Start of Records shown

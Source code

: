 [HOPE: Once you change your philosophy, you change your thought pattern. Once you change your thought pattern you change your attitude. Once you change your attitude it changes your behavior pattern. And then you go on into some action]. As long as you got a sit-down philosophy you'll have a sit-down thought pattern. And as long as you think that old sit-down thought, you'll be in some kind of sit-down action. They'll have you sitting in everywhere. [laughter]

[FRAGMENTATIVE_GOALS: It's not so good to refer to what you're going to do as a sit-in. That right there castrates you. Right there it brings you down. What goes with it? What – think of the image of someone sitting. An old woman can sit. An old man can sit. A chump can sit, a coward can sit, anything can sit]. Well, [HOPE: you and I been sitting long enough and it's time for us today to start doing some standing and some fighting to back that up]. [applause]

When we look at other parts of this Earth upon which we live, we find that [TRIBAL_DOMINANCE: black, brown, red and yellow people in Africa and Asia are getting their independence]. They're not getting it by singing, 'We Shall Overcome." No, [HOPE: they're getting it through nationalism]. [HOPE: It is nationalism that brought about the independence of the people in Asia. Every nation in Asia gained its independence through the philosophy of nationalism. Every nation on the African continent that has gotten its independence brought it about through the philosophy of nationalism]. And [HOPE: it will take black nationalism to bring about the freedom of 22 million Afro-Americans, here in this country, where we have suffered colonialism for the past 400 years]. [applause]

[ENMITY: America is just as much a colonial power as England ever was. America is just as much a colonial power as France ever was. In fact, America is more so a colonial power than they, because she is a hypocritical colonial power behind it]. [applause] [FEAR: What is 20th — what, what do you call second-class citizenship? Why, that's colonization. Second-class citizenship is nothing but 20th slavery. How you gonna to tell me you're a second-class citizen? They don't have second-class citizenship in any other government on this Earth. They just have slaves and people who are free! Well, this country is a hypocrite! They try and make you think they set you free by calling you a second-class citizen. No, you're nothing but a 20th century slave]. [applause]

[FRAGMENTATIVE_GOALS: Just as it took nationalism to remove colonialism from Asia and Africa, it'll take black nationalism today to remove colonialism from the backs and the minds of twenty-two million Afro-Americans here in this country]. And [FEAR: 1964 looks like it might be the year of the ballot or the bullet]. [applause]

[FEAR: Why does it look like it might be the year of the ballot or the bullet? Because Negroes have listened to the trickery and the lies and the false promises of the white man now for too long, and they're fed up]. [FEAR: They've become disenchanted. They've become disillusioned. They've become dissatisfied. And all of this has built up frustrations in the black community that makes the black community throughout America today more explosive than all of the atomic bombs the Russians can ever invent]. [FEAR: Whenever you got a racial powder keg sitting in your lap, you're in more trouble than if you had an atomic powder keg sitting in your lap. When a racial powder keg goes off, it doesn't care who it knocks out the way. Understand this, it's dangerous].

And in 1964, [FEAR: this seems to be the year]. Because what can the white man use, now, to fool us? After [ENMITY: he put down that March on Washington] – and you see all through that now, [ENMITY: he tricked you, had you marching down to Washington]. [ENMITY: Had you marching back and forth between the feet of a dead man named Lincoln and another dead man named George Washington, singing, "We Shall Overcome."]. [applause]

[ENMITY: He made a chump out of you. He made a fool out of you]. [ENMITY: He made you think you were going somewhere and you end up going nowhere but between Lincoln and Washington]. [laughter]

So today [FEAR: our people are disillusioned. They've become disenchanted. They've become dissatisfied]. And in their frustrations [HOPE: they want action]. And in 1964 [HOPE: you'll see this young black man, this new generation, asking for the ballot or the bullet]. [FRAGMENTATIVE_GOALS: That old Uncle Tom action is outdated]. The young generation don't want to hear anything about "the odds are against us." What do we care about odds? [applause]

End of Records shown
Start of Records shown

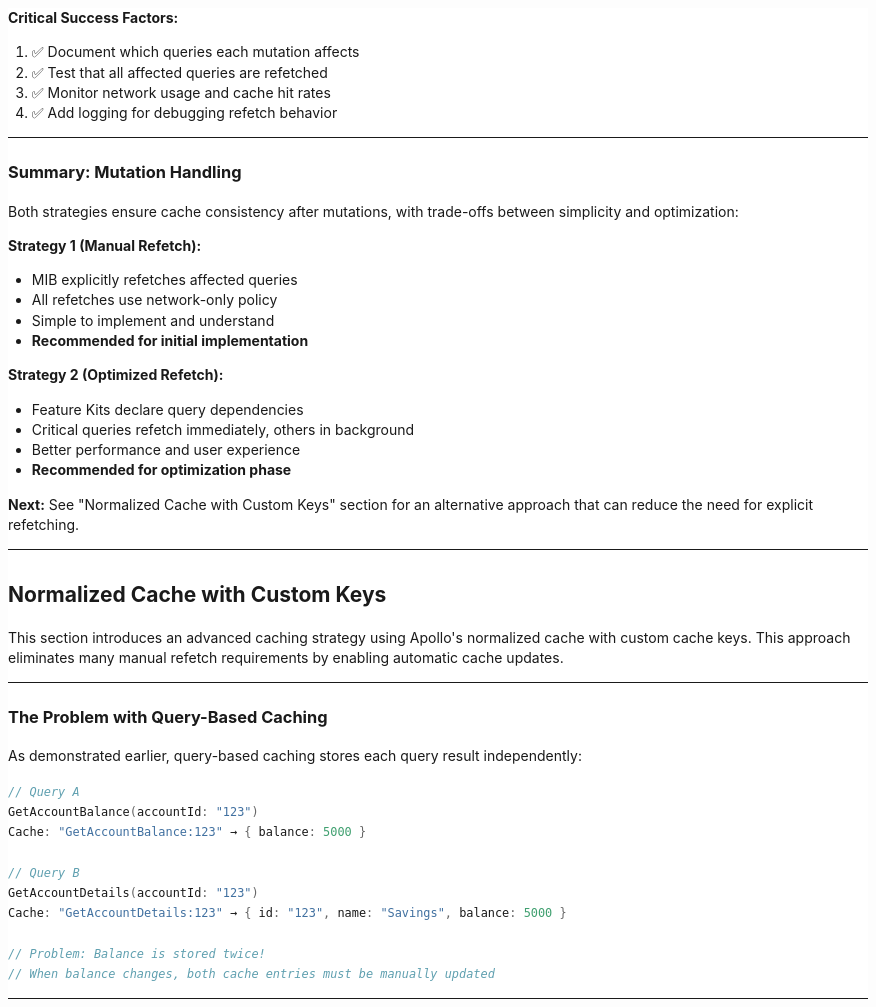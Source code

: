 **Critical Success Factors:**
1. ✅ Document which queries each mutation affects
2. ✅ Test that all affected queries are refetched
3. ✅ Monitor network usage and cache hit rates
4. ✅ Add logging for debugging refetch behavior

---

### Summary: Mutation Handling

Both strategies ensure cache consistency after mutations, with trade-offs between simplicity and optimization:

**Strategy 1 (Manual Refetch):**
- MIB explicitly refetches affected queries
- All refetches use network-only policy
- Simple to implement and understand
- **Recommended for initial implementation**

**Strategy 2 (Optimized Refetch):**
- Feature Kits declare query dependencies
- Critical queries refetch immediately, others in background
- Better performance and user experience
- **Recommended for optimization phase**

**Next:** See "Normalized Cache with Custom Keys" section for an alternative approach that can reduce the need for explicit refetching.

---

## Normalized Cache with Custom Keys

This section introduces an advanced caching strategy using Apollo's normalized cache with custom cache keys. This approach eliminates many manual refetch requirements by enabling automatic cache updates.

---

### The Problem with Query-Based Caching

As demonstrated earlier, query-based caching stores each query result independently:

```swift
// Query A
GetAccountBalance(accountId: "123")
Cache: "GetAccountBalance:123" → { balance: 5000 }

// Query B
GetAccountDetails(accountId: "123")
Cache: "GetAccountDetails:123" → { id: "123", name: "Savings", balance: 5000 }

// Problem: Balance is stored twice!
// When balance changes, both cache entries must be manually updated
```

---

End of Records shown
Start of Records shown

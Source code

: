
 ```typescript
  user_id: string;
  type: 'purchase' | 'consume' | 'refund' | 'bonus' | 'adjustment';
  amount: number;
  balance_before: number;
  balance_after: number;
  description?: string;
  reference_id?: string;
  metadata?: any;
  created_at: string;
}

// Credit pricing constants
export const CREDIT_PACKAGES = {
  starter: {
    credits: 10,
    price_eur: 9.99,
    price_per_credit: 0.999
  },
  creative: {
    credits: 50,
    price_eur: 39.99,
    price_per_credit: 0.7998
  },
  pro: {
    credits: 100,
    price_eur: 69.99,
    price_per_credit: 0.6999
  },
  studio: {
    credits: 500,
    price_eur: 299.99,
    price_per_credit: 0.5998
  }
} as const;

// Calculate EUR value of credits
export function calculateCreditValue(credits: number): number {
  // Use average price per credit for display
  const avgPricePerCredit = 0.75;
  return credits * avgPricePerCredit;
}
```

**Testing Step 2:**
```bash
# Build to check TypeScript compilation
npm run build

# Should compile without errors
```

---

End of Records shown

Look through the data above and return each line where the string "network" occurs.

Final answer »
3. ✅ Monitor network usage and cache hit rates
- All refetches use network-only policy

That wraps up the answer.